▸ Supplied material

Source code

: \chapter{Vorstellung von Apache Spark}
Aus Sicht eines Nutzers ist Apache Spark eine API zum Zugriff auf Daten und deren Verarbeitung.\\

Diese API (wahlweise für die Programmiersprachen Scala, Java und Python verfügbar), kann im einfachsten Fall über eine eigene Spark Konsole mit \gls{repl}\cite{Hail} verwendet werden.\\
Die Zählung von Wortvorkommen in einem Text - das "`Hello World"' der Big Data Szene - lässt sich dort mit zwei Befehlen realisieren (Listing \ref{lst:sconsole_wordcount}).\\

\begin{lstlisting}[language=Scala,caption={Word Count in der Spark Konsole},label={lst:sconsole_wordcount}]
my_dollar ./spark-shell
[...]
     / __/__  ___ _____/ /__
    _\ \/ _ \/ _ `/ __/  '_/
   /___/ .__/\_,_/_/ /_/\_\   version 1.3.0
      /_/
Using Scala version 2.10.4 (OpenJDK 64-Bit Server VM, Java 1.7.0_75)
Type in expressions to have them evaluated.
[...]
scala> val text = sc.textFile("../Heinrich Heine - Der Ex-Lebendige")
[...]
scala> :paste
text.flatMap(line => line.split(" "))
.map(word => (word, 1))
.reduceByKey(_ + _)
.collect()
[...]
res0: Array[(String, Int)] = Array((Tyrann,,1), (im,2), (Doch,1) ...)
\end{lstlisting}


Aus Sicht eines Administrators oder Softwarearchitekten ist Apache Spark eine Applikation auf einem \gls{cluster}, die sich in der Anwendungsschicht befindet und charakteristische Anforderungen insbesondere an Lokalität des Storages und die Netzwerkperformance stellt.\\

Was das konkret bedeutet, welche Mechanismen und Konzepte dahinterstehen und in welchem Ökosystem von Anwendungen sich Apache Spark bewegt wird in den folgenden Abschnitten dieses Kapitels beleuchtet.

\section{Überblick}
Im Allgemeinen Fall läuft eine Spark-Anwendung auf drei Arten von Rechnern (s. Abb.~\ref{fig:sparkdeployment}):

* * *

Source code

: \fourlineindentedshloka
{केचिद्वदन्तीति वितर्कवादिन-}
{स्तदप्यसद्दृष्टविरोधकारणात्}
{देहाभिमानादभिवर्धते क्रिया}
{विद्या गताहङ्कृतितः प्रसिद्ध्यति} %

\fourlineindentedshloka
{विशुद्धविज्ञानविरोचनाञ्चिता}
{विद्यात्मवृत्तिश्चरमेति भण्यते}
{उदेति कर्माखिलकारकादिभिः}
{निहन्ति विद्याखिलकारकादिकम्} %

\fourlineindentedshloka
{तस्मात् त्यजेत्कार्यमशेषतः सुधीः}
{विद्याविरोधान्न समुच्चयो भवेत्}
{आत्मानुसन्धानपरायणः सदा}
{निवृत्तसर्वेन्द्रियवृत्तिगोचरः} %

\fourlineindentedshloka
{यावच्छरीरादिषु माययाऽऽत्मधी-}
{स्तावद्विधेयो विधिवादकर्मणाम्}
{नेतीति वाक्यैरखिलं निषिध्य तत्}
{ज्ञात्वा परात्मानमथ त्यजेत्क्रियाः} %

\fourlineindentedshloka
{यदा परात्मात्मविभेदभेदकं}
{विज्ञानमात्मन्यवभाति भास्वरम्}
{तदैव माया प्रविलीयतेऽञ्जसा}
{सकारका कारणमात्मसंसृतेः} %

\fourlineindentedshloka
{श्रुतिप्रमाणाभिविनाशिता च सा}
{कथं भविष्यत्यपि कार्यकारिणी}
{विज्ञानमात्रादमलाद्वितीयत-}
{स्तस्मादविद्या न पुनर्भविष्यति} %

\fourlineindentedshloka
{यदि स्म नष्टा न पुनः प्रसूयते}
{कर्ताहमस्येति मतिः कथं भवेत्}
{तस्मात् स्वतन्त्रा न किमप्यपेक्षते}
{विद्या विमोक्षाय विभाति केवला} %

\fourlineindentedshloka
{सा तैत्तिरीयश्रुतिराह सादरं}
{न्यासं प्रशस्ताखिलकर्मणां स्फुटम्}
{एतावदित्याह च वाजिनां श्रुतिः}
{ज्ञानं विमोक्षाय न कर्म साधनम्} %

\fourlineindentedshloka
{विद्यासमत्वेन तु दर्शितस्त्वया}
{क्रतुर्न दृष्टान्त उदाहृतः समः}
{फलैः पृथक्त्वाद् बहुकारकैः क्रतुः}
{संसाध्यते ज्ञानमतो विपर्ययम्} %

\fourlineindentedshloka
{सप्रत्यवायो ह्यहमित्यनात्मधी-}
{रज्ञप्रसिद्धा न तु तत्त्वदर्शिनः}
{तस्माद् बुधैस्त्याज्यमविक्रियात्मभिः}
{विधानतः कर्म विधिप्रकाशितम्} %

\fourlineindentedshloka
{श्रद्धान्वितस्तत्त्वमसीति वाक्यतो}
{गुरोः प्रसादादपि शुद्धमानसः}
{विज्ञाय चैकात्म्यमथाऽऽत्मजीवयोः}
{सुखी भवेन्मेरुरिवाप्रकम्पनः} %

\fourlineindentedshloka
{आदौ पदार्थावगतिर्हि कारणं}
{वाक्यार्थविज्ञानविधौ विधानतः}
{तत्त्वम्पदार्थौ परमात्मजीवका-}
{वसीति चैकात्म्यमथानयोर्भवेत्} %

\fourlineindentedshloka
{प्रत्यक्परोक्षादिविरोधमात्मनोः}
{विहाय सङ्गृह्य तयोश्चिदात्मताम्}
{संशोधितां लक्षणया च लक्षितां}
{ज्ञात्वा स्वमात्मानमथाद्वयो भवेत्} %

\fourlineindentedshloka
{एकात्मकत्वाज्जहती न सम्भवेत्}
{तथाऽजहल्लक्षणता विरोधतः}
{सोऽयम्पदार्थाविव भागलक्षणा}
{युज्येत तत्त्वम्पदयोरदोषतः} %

▸ Assignment
Going back over the entries above, copy word for word every line from the one that has "my_dollar ./spark-shell" on through the one that has "Im Allgemeinen Fall".

▸ Solved exercise
my_dollar ./spark-shell
[...]
     / __/__  ___ _____/ /__
    _\ \/ _ \/ _ `/ __/  '_/
   /___/ .__/\_,_/_/ /_/\_\   version 1.3.0
      /_/
Using Scala version 2.10.4 (OpenJDK 64-Bit Server VM, Java 1.7.0_75)
Type in expressions to have them evaluated.
[...]
scala> val text = sc.textFile("../Heinrich Heine - Der Ex-Lebendige")
[...]
scala> :paste
text.flatMap(line => line.split(" "))
.map(word => (word, 1))
.reduceByKey(_ + _)
.collect()
[...]
res0: Array[(String, Int)] = Array((Tyrann,,1), (im,2), (Doch,1) ...)
\end{lstlisting}


Aus Sicht eines Administrators oder Softwarearchitekten ist Apache Spark eine Applikation auf einem \gls{cluster}, die sich in der Anwendungsschicht befindet und charakteristische Anforderungen insbesondere an Lokalität des Storages und die Netzwerkperformance stellt.\\

Was das konkret bedeutet, welche Mechanismen und Konzepte dahinterstehen und in welchem Ökosystem von Anwendungen sich Apache Spark bewegt wird in den folgenden Abschnitten dieses Kapitels beleuchtet.

\section{Überblick}
Im Allgemeinen Fall läuft eine Spark-Anwendung auf drei Arten von Rechnern (s. Abb.~\ref{fig:sparkdeployment}):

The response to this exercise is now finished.